HDFS Replication
Minimum Required Role: BDR Administrator (also provided by Full Administrator)
HDFS replication enables you to copy (replicate) your HDFS data from one HDFS service to another, synchronizing the data set on the destination service with the data set on the source service, based on a specified replication schedule. The destination service must be managed by the Cloudera Manager Server where the replication is being set up, and the source service can be managed by that same server or by a peer Cloudera Manager Server. You can also replicate HDFS data within a cluster by specifying different source and destination directories.
Remote BDR Replication automatically copies HDFS metadata to the destination cluster as it copies files. HDFS metadata need only be backed up locally. For information about how to backup HDFS metadata locally, see Backing Up and Restoring NameNode Metadata.
Source Data
While a replication runs, ensure that the source directory is not modified. A file added during replication does not get replicated. If you delete a file during replication, the replication fails.
Additionally, ensure that all files in the directory are closed. Replication fails if source files are open. If you cannot ensure that all source files are closed, you can configure the replication to continue despite errors. Uncheck the Abort on Error option for the HDFS replication.
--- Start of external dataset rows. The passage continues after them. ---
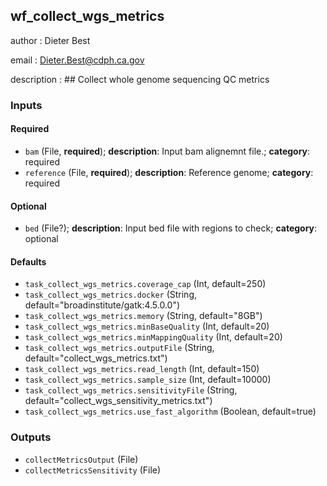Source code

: 
## wf_collect_wgs_metrics

author
: Dieter Best

email
: Dieter.Best@cdph.ca.gov

description
: ## Collect whole genome sequencing QC metrics

### Inputs

#### Required

  * `bam` (File, **required**); **description**: Input bam alignemnt file.; **category**: required
  * `reference` (File, **required**); **description**: Reference genome; **category**: required

#### Optional

  * `bed` (File?); **description**: Input bed file with regions to check; **category**: optional

#### Defaults

  * `task_collect_wgs_metrics.coverage_cap` (Int, default=250)
  * `task_collect_wgs_metrics.docker` (String, default="broadinstitute/gatk:4.5.0.0")
  * `task_collect_wgs_metrics.memory` (String, default="8GB")
  * `task_collect_wgs_metrics.minBaseQuality` (Int, default=20)
  * `task_collect_wgs_metrics.minMappingQuality` (Int, default=20)
  * `task_collect_wgs_metrics.outputFile` (String, default="collect_wgs_metrics.txt")
  * `task_collect_wgs_metrics.read_length` (Int, default=150)
  * `task_collect_wgs_metrics.sample_size` (Int, default=10000)
  * `task_collect_wgs_metrics.sensitivityFile` (String, default="collect_wgs_sensitivity_metrics.txt")
  * `task_collect_wgs_metrics.use_fast_algorithm` (Boolean, default=true)

### Outputs

  * `collectMetricsOutput` (File)
  * `collectMetricsSensitivity` (File)
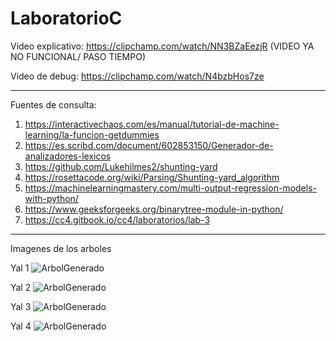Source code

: # LaboratorioC

Video explicativo: https://clipchamp.com/watch/NN3BZaEezjR (VIDEO YA NO FUNCIONAL/ PASO TIEMPO)

Video de debug: https://clipchamp.com/watch/N4bzbHos7ze

---------------------------------------------------------

Fuentes de consulta: 

 1. https://interactivechaos.com/es/manual/tutorial-de-machine-learning/la-funcion-getdummies
 2. https://es.scribd.com/document/602853150/Generador-de-analizadores-lexicos
 3. https://github.com/Lukehilmes2/shunting-yard
 4. https://rosettacode.org/wiki/Parsing/Shunting-yard_algorithm
 5. https://machinelearningmastery.com/multi-output-regression-models-with-python/
 6. https://www.geeksforgeeks.org/binarytree-module-in-python/
 7. https://cc4.gitbook.io/cc4/laboratorios/lab-3

------------------------------------------------------------

Imagenes de los arboles 

Yal 1
![ArbolGenerado](https://user-images.githubusercontent.com/72479030/234412261-060d8307-c426-48b3-88fa-58d70ce44db5.png)


Yal 2
![ArbolGenerado](https://user-images.githubusercontent.com/72479030/234412158-dfd3adf9-9a32-417e-89b3-15edf48ed3ef.png)


Yal 3
![ArbolGenerado](https://user-images.githubusercontent.com/72479030/234412066-3cb0f03c-c5ca-4552-a0a2-2d62e82a7047.png)


Yal 4
![ArbolGenerado](https://user-images.githubusercontent.com/72479030/234411837-619157cb-2d6f-4417-abdd-2d73429afd12.png)
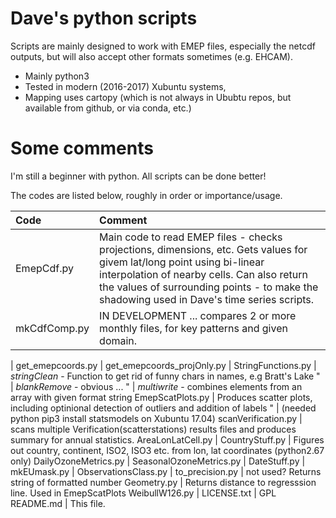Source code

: # Dave's python scripts

Scripts are mainly designed to work with EMEP files, especially the netcdf outputs, but will also accept other formats sometimes (e.g. EHCAM).

* Mainly python3
* Tested in modern (2016-2017) Xubuntu systems, 
* Mapping uses cartopy (which is not always in Ububtu repos, but available from github, or via conda, etc.)

Some comments
==============

I'm still a beginner with python. All scripts can be done better!

The codes are listed below, roughly in order or importance/usage.

Code                          | Comment
:--------------------------   |:---------------------------------------
EmepCdf.py |  Main code to read EMEP files - checks projections, dimensions, etc. Gets values for givem lat/long point using bi-linear interpolation of nearby cells. Can also return the values of surrounding points - to make the shadowing used in Dave's time series scripts.
mkCdfComp.py | IN DEVELOPMENT ... compares 2 or more monthly files, for key patterns and given domain.
  | 
get_emepcoords.py |
get_emepcoords_projOnly.py |
StringFunctions.py | *stringClean* - Function to get rid of funny chars in names, e.g Bratt's Lake
"                  | *blankRemove* - obvious ...
"                  | *multiwrite*  - combines elements from an array with given format string
EmepScatPlots.py | Produces scatter plots, including optinional detection of outliers and addition of labels
"                  | (needed python pip3 install statsmodels on Xubuntu 17.04)
scanVerification.py | scans multiple Verification(scatterstations) results files and produces summary for annual statistics.
AreaLonLatCell.py  |
CountryStuff.py | Figures out country, continent, ISO2, ISO3 etc. from lon, lat coordinates (python2.67 only)
DailyOzoneMetrics.py |
SeasonalOzoneMetrics.py |
DateStuff.py |
mkEUmask.py |
ObservationsClass.py |
to_precision.py      |           not used? Returns string of formatted number
Geometry.py | Returns distance to regresssion line. Used in EmepScatPlots
WeibullW126.py |
LICENSE.txt         |             GPL
README.md | This file.

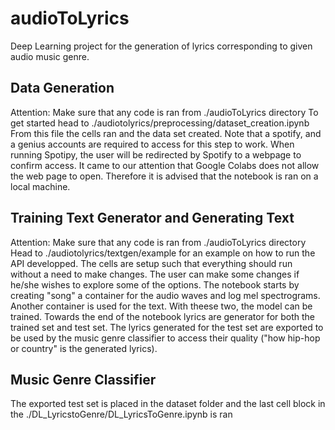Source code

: # audioToLyrics
 Deep Learning project for the generation of lyrics corresponding to given audio music genre.

## Data Generation
Attention: Make sure that any code is ran from ./audioToLyrics directory
To get started head to ./audiotolyrics/preprocessing/dataset_creation.ipynb
From this file the cells ran and the data set created. Note that a spotify, and a genius accounts are required to access for this step to work.
When running Spotipy, the user will be redirected by Spotify to a webpage to confirm access. It came to our attention that Google Colabs does not allow the web page to open. Therefore it is advised that the notebook is ran on a local machine. 

## Training Text Generator and Generating Text
Attention: Make sure that any code is ran from ./audioToLyrics directory
Head to ./audiotolyrics/textgen/example for an example on how to run the API developped. The cells are setup such that everything should run without a need to make changes. 
The user can make some changes if he/she wishes to explore some of the options. The notebook starts by creating "song" a container for the audio waves and log mel spectrograms. 
Another container is used for the text. With theese two, the model can be trained.
Towards the end of the notebook lyrics are generator for both the trained set and test set. The lyrics generated for the test set are exported to be used by the music genre classifier to access their quality ("how hip-hop or country" is the generated lyrics). 

## Music Genre Classifier
The exported test set is placed in the dataset folder and the last cell block in the ./DL_LyricstoGenre/DL_LyricsToGenre.ipynb is ran 
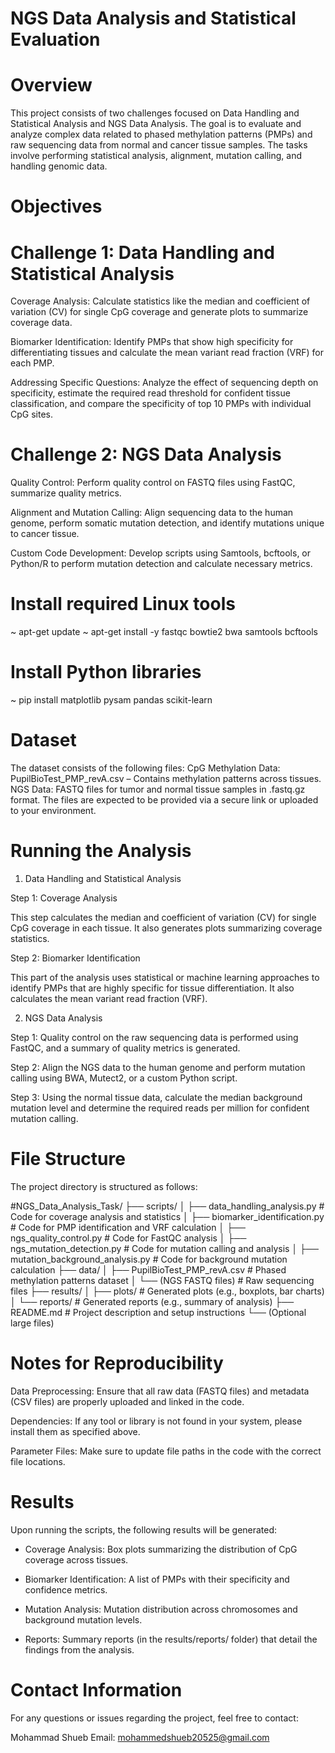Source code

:#   NGS Data Analysis and Statistical Evaluation

# Overview

This project consists of two challenges focused on Data Handling and Statistical Analysis and NGS Data Analysis. The goal is to evaluate and analyze complex data related to phased methylation patterns (PMPs) and raw sequencing data from normal and cancer tissue samples. The tasks involve performing statistical analysis, alignment, mutation calling, and handling genomic data.

# Objectives

# Challenge 1: Data Handling and Statistical Analysis

Coverage Analysis: Calculate statistics like the median and coefficient of variation (CV) for single CpG coverage and generate plots to summarize coverage data.

Biomarker Identification: Identify PMPs that show high specificity for differentiating tissues and calculate the mean variant read fraction (VRF) for each PMP.

Addressing Specific Questions: Analyze the effect of sequencing depth on specificity, estimate the required read threshold for confident tissue classification, and compare the specificity of top 10 PMPs with individual CpG sites.

# Challenge 2: NGS Data Analysis

Quality Control: Perform quality control on FASTQ files using FastQC, summarize quality metrics.

Alignment and Mutation Calling: Align sequencing data to the human genome, perform somatic mutation detection, and identify mutations unique to cancer tissue.

Custom Code Development: Develop scripts using Samtools, bcftools, or Python/R to perform mutation detection and calculate necessary metrics.

# Install required Linux tools
  ~ apt-get update
  ~ apt-get install -y fastqc bowtie2 bwa samtools bcftools

# Install Python libraries
  ~ pip install matplotlib pysam pandas scikit-learn

# Dataset

The dataset consists of the following files: CpG Methylation Data: PupilBioTest_PMP_revA.csv – Contains methylation patterns across tissues.
NGS Data: FASTQ files for tumor and normal tissue samples in .fastq.gz format.
The files are expected to be provided via a secure link or uploaded to your environment.

# Running the Analysis

1. Data Handling and Statistical Analysis

  Step 1: Coverage Analysis

  This step calculates the median and coefficient of variation (CV) for single CpG coverage in each tissue. It also generates plots summarizing coverage statistics.
   
  Step 2: Biomarker Identification

  This part of the analysis uses statistical or machine learning approaches to identify PMPs that are highly specific for tissue differentiation. It also calculates the mean variant read fraction (VRF).

2. NGS Data Analysis

  Step 1: Quality control on the raw sequencing data is performed using FastQC, and a summary of quality metrics is generated.

  Step 2: Align the NGS data to the human genome and perform mutation calling using BWA, Mutect2, or a custom Python script.
  
  Step 3: Using the normal tissue data, calculate the median background mutation level and determine the required reads per million for confident mutation calling.

# File Structure 

The project directory is structured as follows:

#NGS_Data_Analysis_Task/
├── scripts/
│   ├── data_handling_analysis.py        # Code for coverage analysis and statistics
│   ├── biomarker_identification.py      # Code for PMP identification and VRF calculation
│   ├── ngs_quality_control.py           # Code for FastQC analysis
│   ├── ngs_mutation_detection.py       # Code for mutation calling and analysis
│   ├── mutation_background_analysis.py  # Code for background mutation calculation
├── data/
│   ├── PupilBioTest_PMP_revA.csv       # Phased methylation patterns dataset
│   └── (NGS FASTQ files)               # Raw sequencing files
├── results/
│   ├── plots/                          # Generated plots (e.g., boxplots, bar charts)
│   └── reports/                        # Generated reports (e.g., summary of analysis)
├── README.md                           # Project description and setup instructions
└── (Optional large files)

# Notes for Reproducibility

  Data Preprocessing: Ensure that all raw data (FASTQ files) and metadata (CSV files) are properly uploaded and linked in the code.

  Dependencies: If any tool or library is not found in your system, please install them as specified above.

  Parameter Files: Make sure to update file paths in the code with the correct file locations.

# Results

Upon running the scripts, the following results will be generated:

  - Coverage Analysis: Box plots summarizing the distribution of CpG coverage across tissues.
  
  - Biomarker Identification: A list of PMPs with their specificity and confidence metrics.
  
  - Mutation Analysis: Mutation distribution across chromosomes and background mutation levels.
  
  - Reports: Summary reports (in the results/reports/ folder) that detail the findings from the analysis.
    
# Contact Information

For any questions or issues regarding the project, feel free to contact:

Mohammad Shueb
Email: mohammedshueb20525@gmail.com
For more information, see Configuring Replication of HDFS Data
After the replication completes, you can view the log for the replication to identify opened files. Ensure these files are closed before the next replication occurs.
Network Latency and Replication
High latency among clusters can cause replication jobs to run more slowly, but does not cause them to fail. For best performance, latency between the source cluster NameNode and the destination cluster NameNode should be less than 80 milliseconds. (You can test latency using the Linux ping command.) Cloudera has successfully tested replications with latency of up to 360 milliseconds. As latency increases, replication performance degrades.
Performance and Scalability Limitations
- Maximum number of files for a single replication job: 100 million.
- Maximum number of files for a replication schedule that runs more frequently than once in 8 hours: 10 million.
- The throughput of the replication job depends on the absolute read and write throughput of the source and destination clusters.
- Regular rebalancing of your HDFS clusters is required for efficient operation of replications. See HDFS Balancers.
Configuring Replication of HDFS Data
- Verify that your cluster conforms to one of the Supported Replication Scenarios.
- If you are using different Kerberos principals for the source and destination clusters, add the destination principal as a proxy user on the source cluster. For example, if you are using the hdfssrc principal on the source cluster and the hdfsdest principal on the
destination cluster, add the following properties to the HDFS service Cluster-wide Advanced Configuration Snippet (Safety Valve) for core-site.xml property on the
source cluster:
<property> <name>hadoop.proxyuser.hdfsdest.groups</name> <value>*</value> </property> <property> <name>hadoop.proxyuser.hdfsdest.hosts</name> <value>*</value> </property>
Deploy the client configuration and restart all services on the source cluster.
- If the source cluster is managed by a different Cloudera Manager server than the destination cluster, configure a peer relationship.
- Do one of the following:
- Select
- Click .
or
- Select .
- Select .
- Click .
The Create Replication dialog box displays.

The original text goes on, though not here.